Segment Start: DATA IN THIS EXERCISE
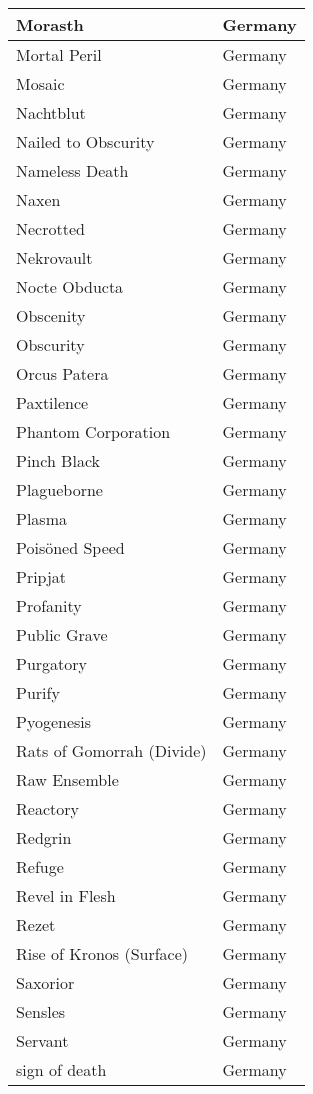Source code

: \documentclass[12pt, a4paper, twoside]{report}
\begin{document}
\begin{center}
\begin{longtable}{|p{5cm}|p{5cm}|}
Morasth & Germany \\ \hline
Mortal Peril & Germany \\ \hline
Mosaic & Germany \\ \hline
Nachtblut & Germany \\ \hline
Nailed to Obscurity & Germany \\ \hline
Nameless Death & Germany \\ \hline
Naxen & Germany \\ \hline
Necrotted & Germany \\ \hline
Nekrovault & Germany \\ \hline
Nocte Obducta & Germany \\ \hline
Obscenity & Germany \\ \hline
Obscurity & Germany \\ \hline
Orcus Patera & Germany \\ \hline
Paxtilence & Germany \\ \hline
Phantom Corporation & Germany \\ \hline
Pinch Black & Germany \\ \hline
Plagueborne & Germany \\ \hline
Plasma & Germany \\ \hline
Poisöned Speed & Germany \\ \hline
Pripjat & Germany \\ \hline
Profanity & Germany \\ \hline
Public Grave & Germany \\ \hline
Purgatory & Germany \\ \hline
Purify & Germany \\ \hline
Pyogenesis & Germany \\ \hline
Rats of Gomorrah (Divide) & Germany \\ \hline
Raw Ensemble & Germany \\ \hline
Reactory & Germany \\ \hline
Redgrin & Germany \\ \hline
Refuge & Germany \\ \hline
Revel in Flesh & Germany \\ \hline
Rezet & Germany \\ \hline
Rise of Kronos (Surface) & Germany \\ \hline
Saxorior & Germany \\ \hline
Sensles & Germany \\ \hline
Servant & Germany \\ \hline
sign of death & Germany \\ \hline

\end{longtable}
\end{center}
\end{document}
Segment End: DATA IN THIS EXERCISE
Segment Start: DATA IN THIS EXERCISE
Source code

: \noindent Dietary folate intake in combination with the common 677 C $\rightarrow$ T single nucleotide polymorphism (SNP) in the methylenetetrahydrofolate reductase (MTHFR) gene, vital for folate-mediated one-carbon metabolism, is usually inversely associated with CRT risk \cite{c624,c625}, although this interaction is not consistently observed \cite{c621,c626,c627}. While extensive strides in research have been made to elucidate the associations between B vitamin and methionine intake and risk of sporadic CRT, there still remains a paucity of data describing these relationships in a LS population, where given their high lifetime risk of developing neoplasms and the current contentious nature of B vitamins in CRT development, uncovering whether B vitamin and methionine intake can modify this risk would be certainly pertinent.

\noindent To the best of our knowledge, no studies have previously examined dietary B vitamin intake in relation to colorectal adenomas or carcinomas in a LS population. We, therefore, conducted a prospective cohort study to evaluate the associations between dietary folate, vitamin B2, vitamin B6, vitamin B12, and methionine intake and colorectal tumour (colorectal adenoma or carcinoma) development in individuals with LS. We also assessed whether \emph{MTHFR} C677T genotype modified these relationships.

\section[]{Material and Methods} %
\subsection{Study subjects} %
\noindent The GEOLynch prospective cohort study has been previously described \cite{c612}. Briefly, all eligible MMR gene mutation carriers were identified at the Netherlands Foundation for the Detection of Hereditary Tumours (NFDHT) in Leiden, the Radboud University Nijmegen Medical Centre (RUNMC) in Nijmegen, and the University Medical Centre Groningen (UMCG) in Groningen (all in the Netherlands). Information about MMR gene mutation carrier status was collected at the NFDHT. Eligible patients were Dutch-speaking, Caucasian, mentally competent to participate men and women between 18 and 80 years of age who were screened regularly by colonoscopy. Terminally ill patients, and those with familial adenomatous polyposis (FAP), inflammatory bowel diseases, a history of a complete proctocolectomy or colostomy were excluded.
Segment End: DATA IN THIS EXERCISE
● HOW TO COMPLETE THIS TASK: Every line above from the line with "Nailed to Obscurity & Germany \\ \hline" to the line with "Poisöned Speed & Germany \\ \hline", both included, must be reproduced exactly, and no other line may appear.

● WRITTEN RESPONSE:
Nailed to Obscurity & Germany \\ \hline
Nameless Death & Germany \\ \hline
Naxen & Germany \\ \hline
Necrotted & Germany \\ \hline
Nekrovault & Germany \\ \hline
Nocte Obducta & Germany \\ \hline
Obscenity & Germany \\ \hline
Obscurity & Germany \\ \hline
Orcus Patera & Germany \\ \hline
Paxtilence & Germany \\ \hline
Phantom Corporation & Germany \\ \hline
Pinch Black & Germany \\ \hline
Plagueborne & Germany \\ \hline
Plasma & Germany \\ \hline
Poisöned Speed & Germany \\ \hline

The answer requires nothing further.